Despite the slowdown, total funding in 2026 so far stands near $5.64B, though still below the pace suggested by the October 2025 peak of $3.84B.
GSR’s venture arm led investor activity, while Tether, Animoca Brands, and Coinbase Ventures remained active; DeFi topped sector deals.
April slump resets momentum
The crypto venture market hit a notable slowdown in April, with just $659 million raised across 63 rounds. This sharp decline from March highlights how quickly investor appetite has cooled following strong activity earlier in 2026.
The drop pushes monthly funding volumes back to levels last seen in 2024, signaling a broader shift toward caution among venture investors.
From peak to pullback
Since reaching a local high of $3.84 billion in October 2025, crypto VC funding has been on a gradual downward trend. This decline has coincided with softer token prices and a contraction in overall market capitalization, leading to more conservative valuations.
Earlier signs of this trend emerged in February, when funding fell to $866 million across 62 deals—already a notable drop from January. April’s figures suggest that slowdown has now deepened into a more pronounced market reset.
Capital still flows—but selectively
Despite weaker overall numbers, certain sectors continue to attract attention. DeFi projects led activity with 12 deals, while blockchain infrastructure and AI-related crypto startups each recorded eight rounds.
On the investor side, GSR’s VC arm was the most active participant in April, backing multiple deals focused on trading infrastructure and liquidity solutions.
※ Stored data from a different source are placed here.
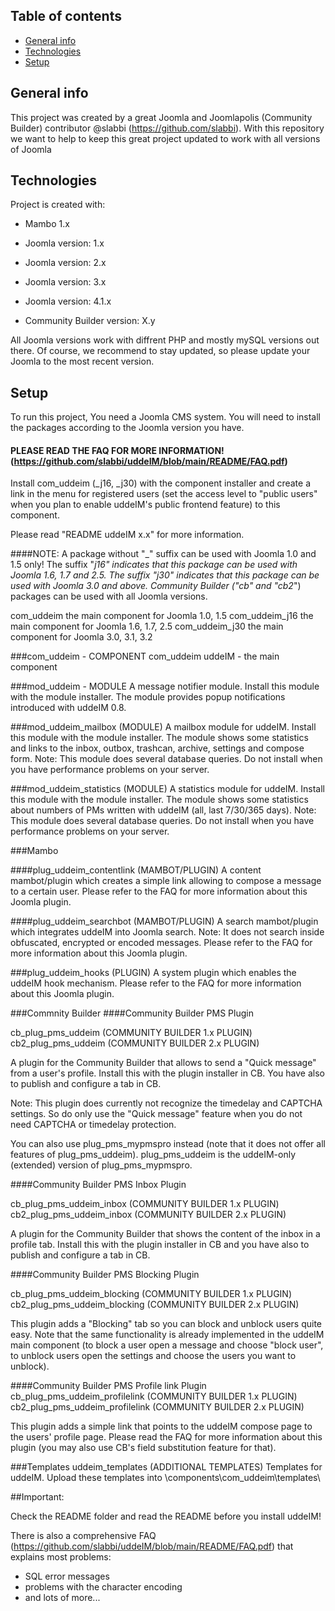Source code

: ## Table of contents
* [General info](#general-info)
* [Technologies](#technologies)
* [Setup](#setup)

## General info
This project was created by a great Joomla and Joomlapolis (Community Builder) contributor @slabbi (https://github.com/slabbi).
With this repository we want to help to keep this great project updated to work with all versions of Joomla
	
## Technologies
Project is created with:
* Mambo 1.x
* Joomla version: 1.x
* Joomla version: 2.x
* Joomla version: 3.x
* Joomla version: 4.1.x

* Community Builder version: X.y

All Joomla versions work with diffrent PHP and mostly mySQL versions out there.
Of course, we recommend to stay updated, so please update your Joomla to the most recent version.
	
## Setup
To run this project, You need a Joomla CMS system. You will need to install the packages according to the Joomla version you have.

#### PLEASE READ THE FAQ FOR MORE INFORMATION! (https://github.com/slabbi/uddeIM/blob/main/README/FAQ.pdf)

Install com_uddeim (_j16, _j30) with the component installer and create a link in the menu for registered users (set the access level to "public users" when you plan to enable uddeIM's public frontend feature) to this component.

Please read "README uddeIM x.x" for more information.


####NOTE:
A package without "_" suffix can be used with Joomla 1.0 and 1.5 only! The suffix "_j16" indicates that this package can be used with Joomla 1.6, 1.7 and 2.5. The suffix "_j30" indicates that this package can be used with Joomla 3.0 and above.
Community Builder ("cb_" and "cb2_") packages can be used with all Joomla versions.

com_uddeim        the main component for Joomla 1.0, 1.5
com_uddeim_j16    the main component for Joomla 1.6, 1.7, 2.5
com_uddeim_j30    the main component for Joomla 3.0, 3.1, 3.2


###com_uddeim - COMPONENT
com_uddeim        uddeIM - the main component

###mod_uddeim - MODULE
A message notifier module. Install this module with the module installer. The module provides popup notifications introduced with uddeIM 0.8.

###mod_uddeim_mailbox (MODULE)
A mailbox module for uddeIM. Install this module with the module installer. The module shows some statistics and links to the inbox, outbox, trashcan, archive, settings and compose form.
Note: This module does several database queries. Do not install when you have performance problems on your server.

###mod_uddeim_statistics (MODULE)
A statistics module for uddeIM. Install this module with the module installer. The module shows some statistics about numbers of PMs written with uddeIM (all, last 7/30/365 days).
Note: This module does several database queries. Do not install when you have performance problems on your server.

###Mambo

####plug_uddeim_contentlink (MAMBOT/PLUGIN)
A content mambot/plugin which creates a simple link allowing to compose a message to a certain user. Please refer to the FAQ for more information about this Joomla plugin.

####plug_uddeim_searchbot (MAMBOT/PLUGIN)
A search mambot/plugin which integrates uddeIM into Joomla search. Note: It does not search inside obfuscated, encrypted or encoded messages. Please refer to the FAQ for more information about this Joomla plugin.

###plug_uddeim_hooks (PLUGIN)
A system plugin which enables the uddeIM hook mechanism. Please refer to the FAQ for more information about this Joomla plugin.

###Commnity Builder
####Community Builder PMS Plugin

cb_plug_pms_uddeim                 (COMMUNITY BUILDER 1.x PLUGIN)
cb2_plug_pms_uddeim                (COMMUNITY BUILDER 2.x PLUGIN)

A plugin for the Community Builder that allows to send a "Quick message" from a user's profile. Install this with the plugin installer in CB. You have also to publish and configure a tab in CB.

Note: This plugin does currently not recognize the timedelay and CAPTCHA settings. So do only use the "Quick message" feature when you do not need CAPTCHA or timedelay protection.

You can also use plug_pms_mypmspro instead (note that it does not offer all features of plug_pms_uddeim).
plug_pms_uddeim is the uddeIM-only (extended) version of plug_pms_mypmspro.

####Community Builder PMS Inbox Plugin

cb_plug_pms_uddeim_inbox           (COMMUNITY BUILDER 1.x PLUGIN)
cb2_plug_pms_uddeim_inbox          (COMMUNITY BUILDER 2.x PLUGIN)

A plugin for the Community Builder that shows the content of the inbox in a profile tab. Install this with the plugin installer in CB and you have also to publish and configure a tab in CB.

####Community Builder PMS Blocking Plugin

cb_plug_pms_uddeim_blocking        (COMMUNITY BUILDER 1.x PLUGIN)
cb2_plug_pms_uddeim_blocking       (COMMUNITY BUILDER 2.x PLUGIN)

This plugin adds a "Blocking" tab so you can block and unblock users quite easy. Note that the same functionality is already implemented in the uddeIM main component (to block a user open a message and choose "block user", to unblock users open the settings and choose the users you want to unblock).

####Community Builder PMS Profile link Plugin
cb_plug_pms_uddeim_profilelink     (COMMUNITY BUILDER 1.x PLUGIN)
cb2_plug_pms_uddeim_profilelink    (COMMUNITY BUILDER 2.x PLUGIN)

This plugin adds a simple link that points to the uddeIM compose page to the users' profile page. Please read the FAQ for more information about this plugin (you may also use CB's field substitution feature for that).

###Templates
uddeim_templates (ADDITIONAL TEMPLATES)
Templates for uddeIM. Upload these templates into \components\com_uddeim\templates\


##Important:

Check the README folder and read the README before you install uddeIM!

There is also a comprehensive FAQ (https://github.com/slabbi/uddeIM/blob/main/README/FAQ.pdf) that explains most problems:
 - SQL error messages
 - problems with the character encoding
 - and lots of more...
Major players like Tether, Animoca Brands, and Coinbase Ventures also remained involved, though primarily in smaller, early-stage rounds rather than large growth investments.
A more disciplined funding environment
The latest data underscores a shift in investor behavior. Capital is still available, but deployment is more selective, with greater emphasis on sustainable business models and real-world utility.
For startups, this means tighter funding conditions and increased scrutiny. For the broader market, slower VC activity could result in fewer new token launches and a stronger focus on execution from existing projects rather than reliance on speculative momentum.